Source data ::

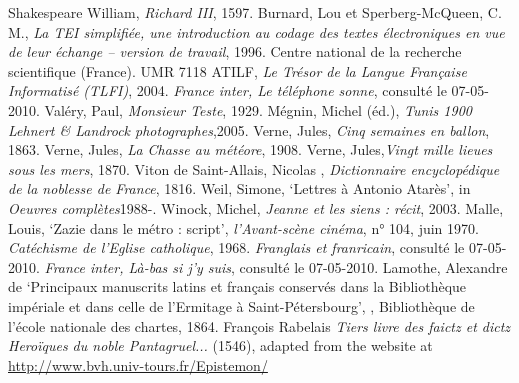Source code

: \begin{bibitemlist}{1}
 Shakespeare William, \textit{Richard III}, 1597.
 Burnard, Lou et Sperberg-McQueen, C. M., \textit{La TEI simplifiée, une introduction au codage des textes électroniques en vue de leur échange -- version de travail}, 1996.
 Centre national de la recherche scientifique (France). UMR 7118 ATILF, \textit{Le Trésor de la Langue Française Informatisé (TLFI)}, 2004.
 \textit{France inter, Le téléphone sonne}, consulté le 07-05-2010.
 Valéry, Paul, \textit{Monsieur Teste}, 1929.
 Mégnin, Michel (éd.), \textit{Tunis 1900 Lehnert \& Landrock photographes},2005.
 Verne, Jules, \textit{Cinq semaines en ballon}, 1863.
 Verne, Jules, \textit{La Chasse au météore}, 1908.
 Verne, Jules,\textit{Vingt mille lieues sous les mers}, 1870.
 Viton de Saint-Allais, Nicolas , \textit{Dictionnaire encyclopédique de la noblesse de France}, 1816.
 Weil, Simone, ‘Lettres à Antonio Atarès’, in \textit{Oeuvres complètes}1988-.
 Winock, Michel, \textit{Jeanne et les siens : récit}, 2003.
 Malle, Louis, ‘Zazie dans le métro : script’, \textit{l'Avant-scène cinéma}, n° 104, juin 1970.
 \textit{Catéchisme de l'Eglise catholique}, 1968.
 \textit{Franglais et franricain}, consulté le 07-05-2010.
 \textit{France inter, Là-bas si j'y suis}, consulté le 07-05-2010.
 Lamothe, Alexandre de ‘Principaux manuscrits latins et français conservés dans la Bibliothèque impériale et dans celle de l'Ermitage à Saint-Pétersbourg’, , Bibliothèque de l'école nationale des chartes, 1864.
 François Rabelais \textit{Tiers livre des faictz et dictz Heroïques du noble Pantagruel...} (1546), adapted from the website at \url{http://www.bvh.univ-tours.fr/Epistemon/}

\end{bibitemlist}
...
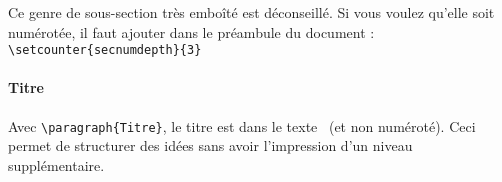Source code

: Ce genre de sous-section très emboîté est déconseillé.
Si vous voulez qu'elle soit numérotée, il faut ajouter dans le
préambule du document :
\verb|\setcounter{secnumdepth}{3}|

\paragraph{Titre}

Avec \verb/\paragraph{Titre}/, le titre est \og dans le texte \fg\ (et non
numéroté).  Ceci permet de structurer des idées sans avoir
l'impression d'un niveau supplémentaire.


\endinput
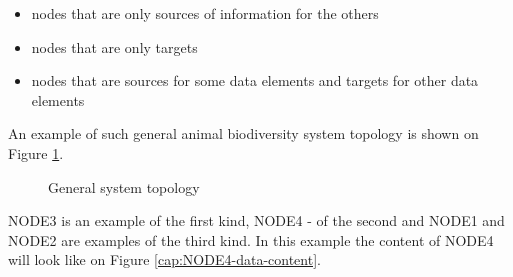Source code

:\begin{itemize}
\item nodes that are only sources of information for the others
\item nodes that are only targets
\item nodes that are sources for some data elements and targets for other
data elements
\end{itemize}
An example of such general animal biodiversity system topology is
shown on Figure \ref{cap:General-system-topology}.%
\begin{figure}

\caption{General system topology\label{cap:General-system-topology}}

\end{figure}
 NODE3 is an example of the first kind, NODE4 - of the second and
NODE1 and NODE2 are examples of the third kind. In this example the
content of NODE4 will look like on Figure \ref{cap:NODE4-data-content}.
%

Description of the task ::
From the entries above, collect every line with the string "system" in it.

Exercise output ::
An example of such general animal biodiversity system topology is
shown on Figure \ref{cap:General-system-topology}.%
\caption{General system topology\label{cap:General-system-topology}}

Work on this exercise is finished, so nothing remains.